From silos to value chains
Many organisations naturally organise themselves into departments: marketing, sales, operations, finance, maintenance, planning, production. Each department has its own team, goals, priorities and responsibilities.
But the challenge is that businesses don't create value in silos… They create value through the connections between them.
As someone working in marketing, I see this all the time. Marketing can create campaigns, content and messaging, but when marketing and sales operate independently, opportunities are lost… When the two functions work together, however, the results are significantly stronger. Sales teams gain the tools and insights they need to have better conversations. Marketing gains a deeper understanding of customer needs and challenges. The message becomes more relevant and more effective.
The same principle applies across an entire organisation: performance improves when teams stop focusing solely on their part of the business and start understanding how their work contributes to the whole.
That is what value chain thinking is all about.
Sustainable performance isn't a moment
Too often, organisations view performance as a destination, a project to complete, a program to implement, a target to hit.
But sustainable performance is not a one-off initiative that can be switched on and forgotten about (and it cannot be solved through a single audit or improvement program).
Sustainable performance needs to be continually developed.
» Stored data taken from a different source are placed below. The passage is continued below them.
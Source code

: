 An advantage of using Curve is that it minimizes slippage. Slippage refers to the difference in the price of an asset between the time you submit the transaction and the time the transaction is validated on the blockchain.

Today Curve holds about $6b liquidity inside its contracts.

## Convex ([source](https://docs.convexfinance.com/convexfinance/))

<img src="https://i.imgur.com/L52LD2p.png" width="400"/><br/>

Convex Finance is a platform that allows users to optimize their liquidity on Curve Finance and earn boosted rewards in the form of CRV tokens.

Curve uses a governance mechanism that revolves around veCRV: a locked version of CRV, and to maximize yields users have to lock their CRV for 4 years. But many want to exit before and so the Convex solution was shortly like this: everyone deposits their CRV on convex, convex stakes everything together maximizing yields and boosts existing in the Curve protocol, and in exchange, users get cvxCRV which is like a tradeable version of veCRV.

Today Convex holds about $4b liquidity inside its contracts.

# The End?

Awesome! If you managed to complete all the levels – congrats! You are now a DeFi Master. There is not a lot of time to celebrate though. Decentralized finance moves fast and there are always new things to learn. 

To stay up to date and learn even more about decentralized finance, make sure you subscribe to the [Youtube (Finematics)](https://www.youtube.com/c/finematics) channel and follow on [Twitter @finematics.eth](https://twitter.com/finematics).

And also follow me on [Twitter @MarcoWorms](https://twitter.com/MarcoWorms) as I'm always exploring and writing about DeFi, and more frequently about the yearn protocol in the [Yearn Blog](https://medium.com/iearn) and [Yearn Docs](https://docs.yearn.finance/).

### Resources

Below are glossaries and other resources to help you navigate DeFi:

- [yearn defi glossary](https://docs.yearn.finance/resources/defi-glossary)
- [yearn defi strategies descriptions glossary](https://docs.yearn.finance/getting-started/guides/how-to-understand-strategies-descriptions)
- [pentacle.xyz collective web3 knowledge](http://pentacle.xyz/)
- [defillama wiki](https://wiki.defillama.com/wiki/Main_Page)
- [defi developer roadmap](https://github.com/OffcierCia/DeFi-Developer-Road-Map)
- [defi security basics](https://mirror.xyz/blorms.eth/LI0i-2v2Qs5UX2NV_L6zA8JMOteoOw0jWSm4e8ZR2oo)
It is a condition that is built through systems, habits, behaviours and ways of working that evolve over time.
And that condition depends on creating an environment where people can continuously contribute, learn, improve and collaborate.
The importance of the people on the ground
Before being exposed to CubeNorth, I probably underestimated just how much knowledge exists within operational teams. Today, I see things differently.
The people performing the work every day understand the realities of the business in ways leaders often cannot. They see inefficiencies. They identify challenges. They understand the practical implications of decisions. They often recognise opportunities long before they appear in reports or dashboards.
Yet many organisations unintentionally create barriers between decision-makers and the people closest to the work. This is an issue for two reasons:
When communication only flows one way, valuable knowledge stays untapped.
And when people feel unheard, engagement declines, and performance follows.
So the organisations that perform best are the ones that actively create opportunities for people to contribute, share ideas and help shape outcomes. Not because it is the right thing to do but because it is the smart thing to do.
Leadership needs followership
We spend a lot of time talking about leaders, and much less time talking about followers… Yet leaders cannot succeed without them.
What I find interesting is that followers want to contribute to something bigger than themselves and to understand how their work matters.
And when leaders understand that, they put things in place, listen, create clarity, and foster an environment where people feel valued and empowered to contribute, making them more likely to engage and go the extra mile.
On the other hand, followers provide leaders with something incredibly valuable: loyalty, trust, commitment and knowledge.
Those things are earned through the conditions leaders choose to create.
Creating the conditions for performance
Leadership is about much more than making decisions. It exists within a broader ecosystem: culture, structure, processes, communication, and collaboration.
And the most powerful lesson I have learned is that sustainable performance is not built by leaders alone. It is built when leaders create the conditions for people across the entire value chain to contribute, collaborate and continuously improve.
If there is one message I would share with every leader, it is simple: listen to your people (because the answers you are looking for are often closer to the work than you think).